Typically protected data members are not a good long term design pattern. As many of these as possible should be made private. We can add protected functions for the derived classes to use.

> Source/WebCore/html/CustomPaintCanvas.cpp:41
>  CustomPaintCanvas::CustomPaintCanvas(ScriptExecutionContext& context, unsigned width, unsigned height)

Not new to this patch: Strange that this takes two unsigned values and then converts them to int without checking their values. Seems unsafe and non-obvious that this will change giant value into negative numbers.

> Source/WebCore/html/OffscreenCanvas.cpp:44
>  OffscreenCanvas::OffscreenCanvas(ScriptExecutionContext& context, unsigned width, unsigned height)

Same comment as above.

(In reply to Darin Adler from comment #25)
> Comment on attachment 381182 [details]
> Patch
> 
> View in context:
> https://bugs.webkit.org/attachment.cgi?id=381182&action=review
> 
> Was looking this over casually without carefully studying everything. A few
> comments on the current patch.
> 
> > Source/WebCore/html/CanvasBase.h:110
> > +    CanvasBase(const IntSize&);
> 
> I think it’s better to use IntSize rather than const IntSize&; more
> efficient the former way because of the small size of this struct.
> 
> Also, this constructor should be marked explicit since it’s not intended for
> the conversion.

Sounds good to me

> > Source/WebCore/html/CanvasBase.h:113
> > +    virtual void createImageBuffer() const { };
> 
> I think this should be private, not protected.

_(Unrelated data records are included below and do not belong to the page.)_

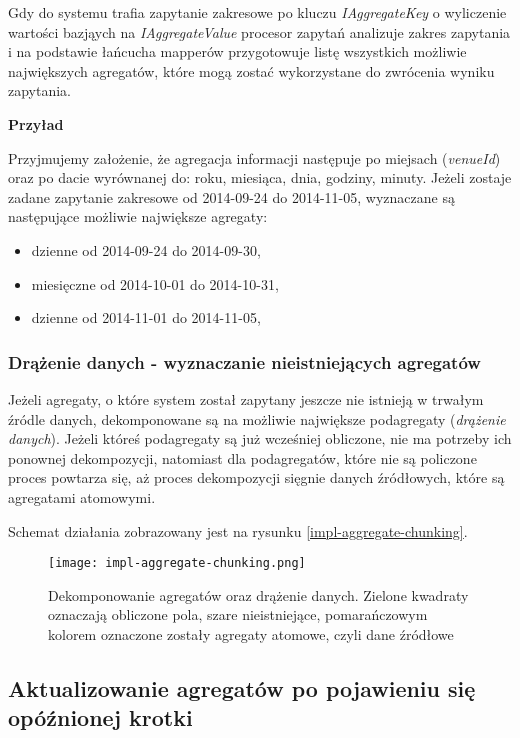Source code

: Gdy do systemu trafia zapytanie zakresowe po kluczu \emph{IAggregateKey} o wyliczenie wartości bazjąych na \emph{IAggregateValue} procesor zapytań analizuje zakres zapytania i na podstawie łańcucha mapperów przygotowuje listę wszystkich możliwie największych agregatów, które mogą zostać wykorzystane do zwrócenia wyniku zapytania.

\textbf{Przyład}

Przyjmujemy założenie, że agregacja informacji następuje po miejsach (\emph{venueId}) oraz po dacie wyrównanej do: roku, miesiąca, dnia, godziny, minuty. Jeżeli zostaje zadane zapytanie zakresowe od 2014-09-24 do 2014-11-05, wyznaczane są następujące możliwie największe agregaty:

\begin{itemize}[noitemsep]
  \item dzienne od 2014-09-24 do 2014-09-30,
  \item miesięczne od 2014-10-01 do 2014-10-31,
  \item dzienne od 2014-11-01 do 2014-11-05,
\end{itemize}

\subsubsection{Drążenie danych - wyznaczanie nieistniejących agregatów}
\label{sec:impl-mal-computing-aggregates}

Jeżeli agregaty, o które system został zapytany jeszcze nie istnieją w trwałym źródle danych, dekomponowane są na możliwie największe podagregaty (\emph{drążenie danych}). Jeżeli któreś podagregaty są już wcześniej obliczone, nie ma potrzeby ich ponownej dekompozycji, natomiast dla podagregatów, które nie są policzone proces powtarza się, aż proces dekompozycji sięgnie danych źródłowych, które są agregatami atomowymi.

Schemat działania zobrazowany jest na rysunku \ref{impl-aggregate-chunking}.

\begin{figure}[h!]
  \centering
    \texttt{[image: impl-aggregate-chunking.png]}
  \caption{Dekomponowanie agregatów oraz drążenie danych. Zielone kwadraty oznaczają obliczone pola, szare nieistniejące, pomarańczowym kolorem oznaczone zostały agregaty atomowe, czyli dane źródłowe}
  \label{fig:impl-aggregate-chunking}
\end{figure}

\subsection{Aktualizowanie agregatów po pojawieniu się opóźnionej krotki}

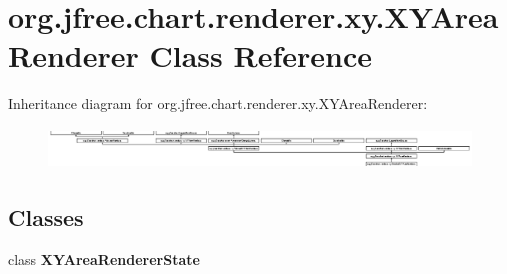 \hypertarget{classorg_1_1jfree_1_1chart_1_1renderer_1_1xy_1_1_x_y_area_renderer}{}\section{org.\+jfree.\+chart.\+renderer.\+xy.\+X\+Y\+Area\+Renderer Class Reference}
\label{classorg_1_1jfree_1_1chart_1_1renderer_1_1xy_1_1_x_y_area_renderer}
Inheritance diagram for org.\+jfree.\+chart.\+renderer.\+xy.\+X\+Y\+Area\+Renderer\+:\begin{figure}[H]
\begin{center}
\leavevmode
\includegraphics[height=1.090343cm]{classorg_1_1jfree_1_1chart_1_1renderer_1_1xy_1_1_x_y_area_renderer}
\end{center}
\end{figure}
\subsection*{Classes}
\begin{DoxyCompactItemize}
\item 
class {\bfseries X\+Y\+Area\+Renderer\+State}
\end{DoxyCompactItemize}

Functions don’t need to be
> protected to be overridden by derived classes, only if they need to be
> called by derived classes.
> 
> Unnecessary semicolon here.

Fair point, and good spot - will change.

> > Source/WebCore/html/CanvasBase.h:118
> > +    static Atomic<size_t> s_activePixelMemory;
> 
> We could avoid putting this in the header and avoid needing to add the
> Atomics.h include by:
> 
> - Having this be a global variable private to the source file (internal
> linkage, using "static" or an anonymous namespace), rather than a static
> data member.
> - Having a protected static member function that simply fetches the value;
> that is what’s needed in the derived class HTMLCanvasElement.

Done.

> > Source/WebCore/html/CanvasBase.h:131
> > +    mutable IntSize m_size;
> > +
> > +    mutable Lock m_imageBufferAssignmentLock;
> > +
> > +    // m_createdImageBuffer means we tried to malloc the buffer. We didn't necessarily get it.
> > +    mutable bool m_hasCreatedImageBuffer { false };
> > +    mutable bool m_didClearImageBuffer { false };
> > +    mutable std::unique_ptr<ImageBuffer> m_imageBuffer;
> > +    mutable size_t m_imageBufferCost { 0 };
> > +    mutable std::unique_ptr<GraphicsContextStateSaver> m_contextStateSaver;
> 
> Typically protected data members are not a good long term design pattern. As
> many of these as possible should be made private. We can add protected
> functions for the derived classes to use.

Will do.

> > Source/WebCore/html/CustomPaintCanvas.cpp:41
> >  CustomPaintCanvas::CustomPaintCanvas(ScriptExecutionContext& context, unsigned width, unsigned height)
> 
> Not new to this patch: Strange that this takes two unsigned values and then
> converts them to int without checking their values. Seems unsafe and
> non-obvious that this will change giant value into negative numbers.
> 
> > Source/WebCore/html/OffscreenCanvas.cpp:44
> >  OffscreenCanvas::OffscreenCanvas(ScriptExecutionContext& context, unsigned width, unsigned height)
> 
> Same comment as above.

I'm going to leave this, for now at least. Like you say, it was there before, and for what it's worth, canvases initialised with negative values is a situation that's checked in layout tests, so at the least this has test coverage and doesn't result in something really bad happening (I don't think).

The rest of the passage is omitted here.